The threshold cell density concept also explains why aggressiveness of gliomas should depend on high densities rather than on long distances of cell invasion. Low-grade gliomas disseminate to considerable distances in the brain, Ols invade the brain cortex forming secondary structures such as perineuronal (satellitosis) and subpial cell accumulations (Giese et al, 2003). If, however, invasion is of low (i.e. subthreshold) cell density, it would not result in clinical growth (Burgess et al, 1997). Indeed, D90 values but not C90 values overlapped between grade IV and grade II and III tumours.

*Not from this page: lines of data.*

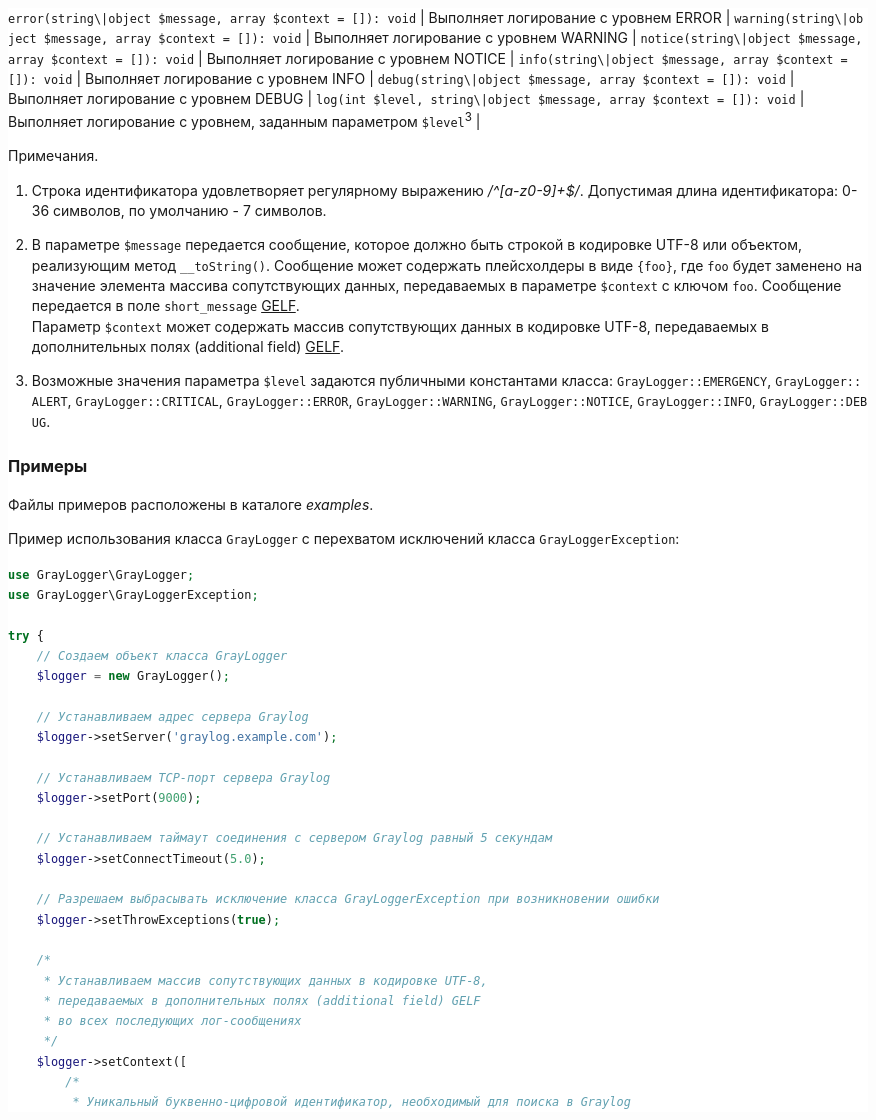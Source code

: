 `error(string\|object $message, array $context = []): void`      | Выполняет логирование с уровнем ERROR |
`warning(string\|object $message, array $context = []): void`    | Выполняет логирование с уровнем WARNING |
`notice(string\|object $message, array $context = []): void`     | Выполняет логирование с уровнем NOTICE |
`info(string\|object $message, array $context = []): void`       | Выполняет логирование с уровнем INFO |
`debug(string\|object $message, array $context = []): void`      | Выполняет логирование с уровнем DEBUG |
`log(int $level, string\|object $message, array $context = []): void` | Выполняет логирование с уровнем, заданным параметром `$level`<sup>3</sup> |

Примечания.

1) Строка идентификатора удовлетворяет регулярному выражению _/^[a-z0-9]+$/_. Допустимая длина идентификатора: 0-36 символов, по умолчанию - 7 символов.

2) В параметре `$message` передается сообщение, которое должно быть строкой в кодировке UTF-8 или объектом, реализующим метод `__toString()`.
Сообщение может содержать плейсхолдеры в виде `{foo}`, где `foo` будет заменено на значение элемента массива сопутствующих данных, передаваемых в параметре `$context` с ключом `foo`.
Сообщение передается в поле `short_message` [GELF](https://docs.graylog.org/en/3.3/pages/gelf.html#gelf-payload-specification).  
Параметр `$context` может содержать массив сопутствующих данных в кодировке UTF-8, передаваемых в дополнительных полях (additional field) [GELF](https://docs.graylog.org/en/3.3/pages/gelf.html#gelf-payload-specification).
  
3) Возможные значения параметра `$level` задаются публичными константами класса: 
`GrayLogger::EMERGENCY`, `GrayLogger::ALERT`, `GrayLogger::CRITICAL`, `GrayLogger::ERROR`,
`GrayLogger::WARNING`, `GrayLogger::NOTICE`, `GrayLogger::INFO`, `GrayLogger::DEBUG`.

<a id="%D0%9F%D1%80%D0%B8%D0%BC%D0%B5%D1%80%D1%8B"></a>
### Примеры

Файлы примеров расположены в каталоге _examples_.

Пример использования класса `GrayLogger` с перехватом исключений класса `GrayLoggerException`:
```php
use GrayLogger\GrayLogger;
use GrayLogger\GrayLoggerException;

try {
    // Создаем объект класса GrayLogger
    $logger = new GrayLogger();

    // Устанавливаем адрес сервера Graylog
    $logger->setServer('graylog.example.com');

    // Устанавливаем TCP-порт сервера Graylog
    $logger->setPort(9000);

    // Устанавливаем таймаут соединения с сервером Graylog равный 5 секундам
    $logger->setConnectTimeout(5.0);

    // Разрешаем выбрасывать исключение класса GrayLoggerException при возникновении ошибки
    $logger->setThrowExceptions(true);

    /*
     * Устанавливаем массив сопутствующих данных в кодировке UTF-8,
     * передаваемых в дополнительных полях (additional field) GELF
     * во всех последующих лог-сообщениях 
     */
    $logger->setContext([
        /*
         * Уникальный буквенно-цифровой идентификатор, необходимый для поиска в Graylog 
```
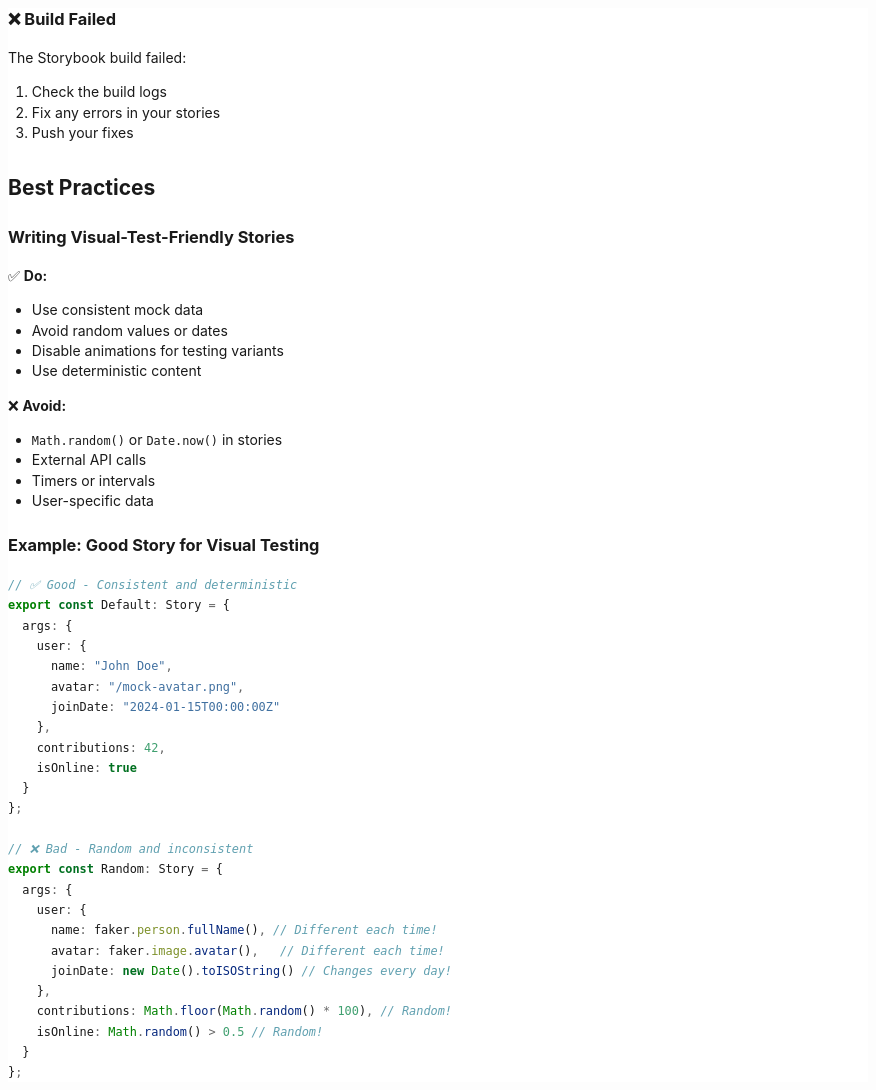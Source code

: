 ### ❌ Build Failed
The Storybook build failed:
1. Check the build logs
2. Fix any errors in your stories
3. Push your fixes

## Best Practices

### Writing Visual-Test-Friendly Stories

✅ **Do:**
- Use consistent mock data
- Avoid random values or dates
- Disable animations for testing variants
- Use deterministic content

❌ **Avoid:**
- `Math.random()` or `Date.now()` in stories
- External API calls
- Timers or intervals
- User-specific data

### Example: Good Story for Visual Testing

```typescript
// ✅ Good - Consistent and deterministic
export const Default: Story = {
  args: {
    user: {
      name: "John Doe",
      avatar: "/mock-avatar.png",
      joinDate: "2024-01-15T00:00:00Z"
    },
    contributions: 42,
    isOnline: true
  }
};

// ❌ Bad - Random and inconsistent  
export const Random: Story = {
  args: {
    user: {
      name: faker.person.fullName(), // Different each time!
      avatar: faker.image.avatar(),   // Different each time!
      joinDate: new Date().toISOString() // Changes every day!
    },
    contributions: Math.floor(Math.random() * 100), // Random!
    isOnline: Math.random() > 0.5 // Random!
  }
};
```
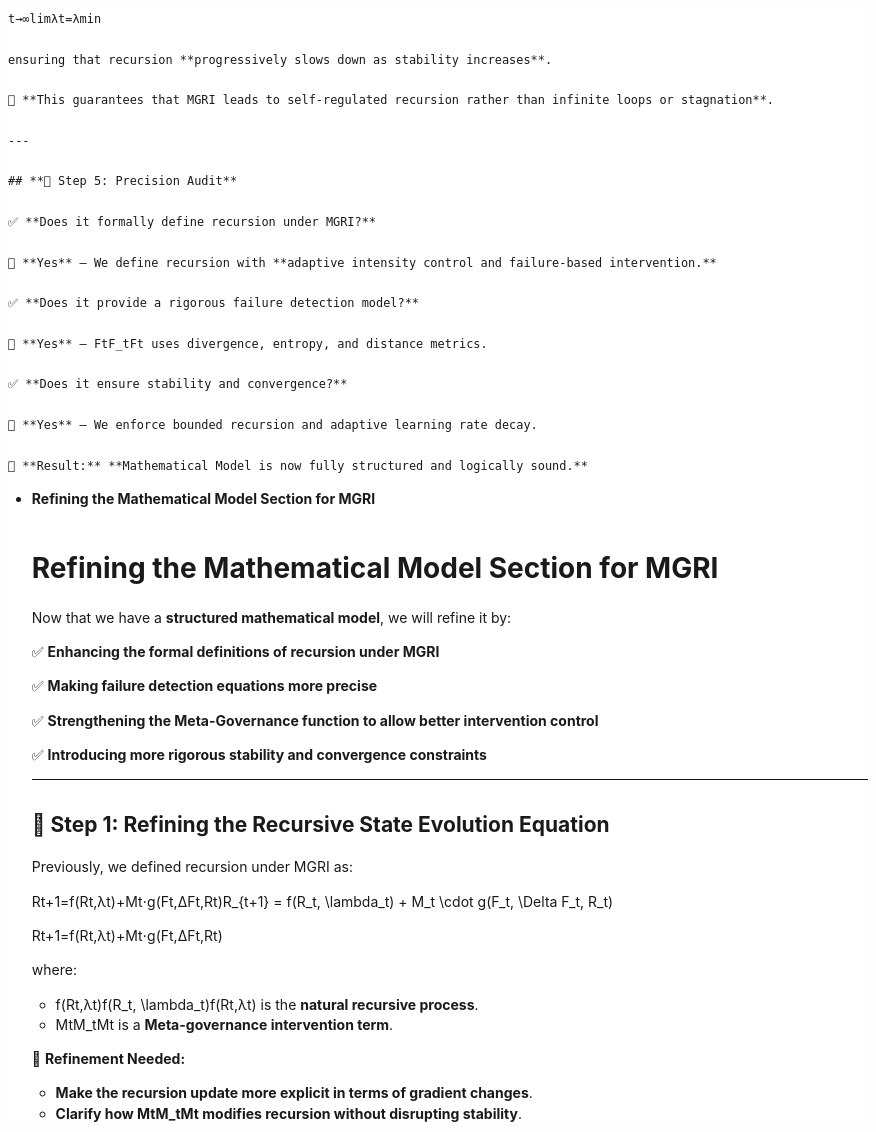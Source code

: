     t→∞lim​λt​=λmin​
    
    ensuring that recursion **progressively slows down as stability increases**.
    
    🚀 **This guarantees that MGRI leads to self-regulated recursion rather than infinite loops or stagnation**.
    
    ---
    
    ## **🔷 Step 5: Precision Audit**
    
    ✅ **Does it formally define recursion under MGRI?**
    
    🔹 **Yes** – We define recursion with **adaptive intensity control and failure-based intervention.**
    
    ✅ **Does it provide a rigorous failure detection model?**
    
    🔹 **Yes** – FtF_tFt​ uses divergence, entropy, and distance metrics.
    
    ✅ **Does it ensure stability and convergence?**
    
    🔹 **Yes** – We enforce bounded recursion and adaptive learning rate decay.
    
    🚀 **Result:** **Mathematical Model is now fully structured and logically sound.**
    
- **Refining the Mathematical Model Section for MGRI**
    
    # **Refining the Mathematical Model Section for MGRI**
    
    Now that we have a **structured mathematical model**, we will refine it by:
    
    ✅ **Enhancing the formal definitions of recursion under MGRI**
    
    ✅ **Making failure detection equations more precise**
    
    ✅ **Strengthening the Meta-Governance function to allow better intervention control**
    
    ✅ **Introducing more rigorous stability and convergence constraints**
    
    ---
    
    ## **🔷 Step 1: Refining the Recursive State Evolution Equation**
    
    Previously, we defined recursion under MGRI as:
    
    Rt+1=f(Rt,λt)+Mt⋅g(Ft,ΔFt,Rt)R_{t+1} = f(R_t, \lambda_t) + M_t \cdot g(F_t, \Delta F_t, R_t)
    
    Rt+1​=f(Rt​,λt​)+Mt​⋅g(Ft​,ΔFt​,Rt​)
    
    where:
    
    - f(Rt,λt)f(R_t, \lambda_t)f(Rt​,λt​) is the **natural recursive process**.
    - MtM_tMt​ is a **Meta-governance intervention term**.
    
    🚨 **Refinement Needed:**
    
    - **Make the recursion update more explicit in terms of gradient changes**.
    - **Clarify how MtM_tMt​ modifies recursion without disrupting stability**.
    
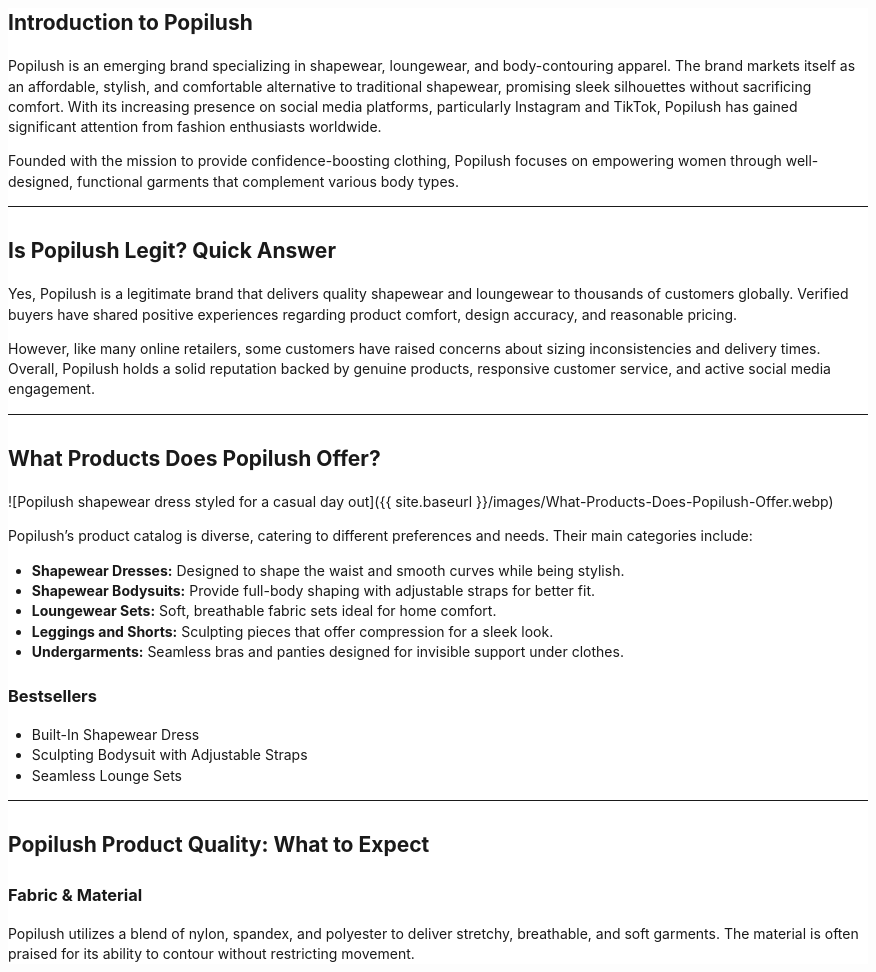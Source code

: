 ## Introduction to Popilush

Popilush is an emerging brand specializing in shapewear, loungewear, and body-contouring apparel. The brand markets itself as an affordable, stylish, and comfortable alternative to traditional shapewear, promising sleek silhouettes without sacrificing comfort. With its increasing presence on social media platforms, particularly Instagram and TikTok, Popilush has gained significant attention from fashion enthusiasts worldwide.

Founded with the mission to provide confidence-boosting clothing, Popilush focuses on empowering women through well-designed, functional garments that complement various body types.

---

## Is Popilush Legit? Quick Answer

Yes, Popilush is a legitimate brand that delivers quality shapewear and loungewear to thousands of customers globally. Verified buyers have shared positive experiences regarding product comfort, design accuracy, and reasonable pricing.

However, like many online retailers, some customers have raised concerns about sizing inconsistencies and delivery times. Overall, Popilush holds a solid reputation backed by genuine products, responsive customer service, and active social media engagement.

---

## What Products Does Popilush Offer?

![Popilush shapewear dress styled for a casual day out]({{ site.baseurl }}/images/What-Products-Does-Popilush-Offer.webp)

Popilush’s product catalog is diverse, catering to different preferences and needs. Their main categories include:

* **Shapewear Dresses:** Designed to shape the waist and smooth curves while being stylish.
* **Shapewear Bodysuits:** Provide full-body shaping with adjustable straps for better fit.
* **Loungewear Sets:** Soft, breathable fabric sets ideal for home comfort.
* **Leggings and Shorts:** Sculpting pieces that offer compression for a sleek look.
* **Undergarments:** Seamless bras and panties designed for invisible support under clothes.

### Bestsellers

* Built-In Shapewear Dress
* Sculpting Bodysuit with Adjustable Straps
* Seamless Lounge Sets

---

## Popilush Product Quality: What to Expect

### Fabric & Material

Popilush utilizes a blend of nylon, spandex, and polyester to deliver stretchy, breathable, and soft garments. The material is often praised for its ability to contour without restricting movement.
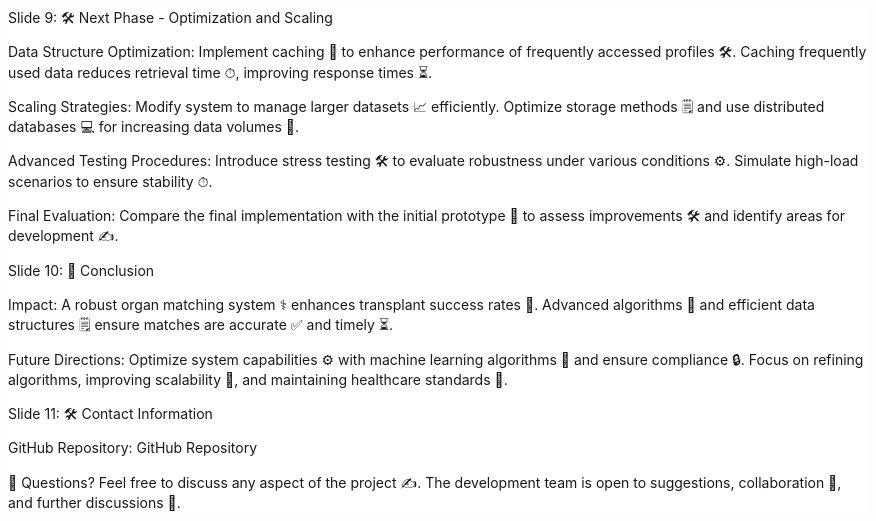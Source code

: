 Slide 9: 🛠️ Next Phase - Optimization and Scaling

Data Structure Optimization: Implement caching 🤖 to enhance performance of frequently accessed profiles 🛠️. Caching frequently used data reduces retrieval time ⏱, improving response times ⏳.

Scaling Strategies: Modify system to manage larger datasets 📈 efficiently. Optimize storage methods 🗒️ and use distributed databases 💻 for increasing data volumes 🚀.

Advanced Testing Procedures: Introduce stress testing 🛠️ to evaluate robustness under various conditions ⚙️. Simulate high-load scenarios to ensure stability ⏱.

Final Evaluation: Compare the final implementation with the initial prototype 📝 to assess improvements 🛠️ and identify areas for development ✍️.

Slide 10: 👏 Conclusion

Impact: A robust organ matching system ⚕️ enhances transplant success rates 🏥. Advanced algorithms 🤖 and efficient data structures 🗒️ ensure matches are accurate ✅ and timely ⏳.

Future Directions: Optimize system capabilities ⚙️ with machine learning algorithms 🤖 and ensure compliance 🔒. Focus on refining algorithms, improving scalability 🚀, and maintaining healthcare standards 📏.

Slide 11: 🛠️ Contact Information

GitHub Repository: GitHub Repository

🙋 Questions? Feel free to discuss any aspect of the project ✍️. The development team is open to suggestions, collaboration 🤝, and further discussions 💬.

The incidence of 1p/19q loss reported here is in keeping with previous reports on GOCs (Kraus et al, 2001) and ‘classic’ Ols showing cells with clear halos and typical branching vessels (Sasaki et al, 2002, Watanabe et al, 2002) – 11 out of 13 grade II and III Ols and OlAs in this series contained area with these well-recognised features. 1p/19q codeleted classic Ols are associated with long survival (Fallon et al, 2004) and tend to evolve indolently even without treatment (van den Bent et al, 2003). Although tentatively, we speculate that this particular evolution may be due to limited infiltrative tumour growth. Ostensibly, the high proportion of ‘classic’ Ols' in our series calls for a comparison with Ols devoid of classic features. We, however, did not attempt to make this comparison, given the poor consensus on the histological definition of these tumours, amply illustrated in the recent literature (Fuller et al, 2003). Our results support the view that ‘classic’ Ols' may be a distinct glioma entity characterised by high incidence of 1p/19q loss, limited invasive potential, and the kinetic profile of in situ proliferating, relatively circumscribed tumours.

In conclusion, we believe that our organotypic model of glioma invasion is a realistic tool providing information about the infiltrative potential of gliomas, a fundamental behavioural characteristic of these tumours, which has been difficult to analyse in quantitative terms.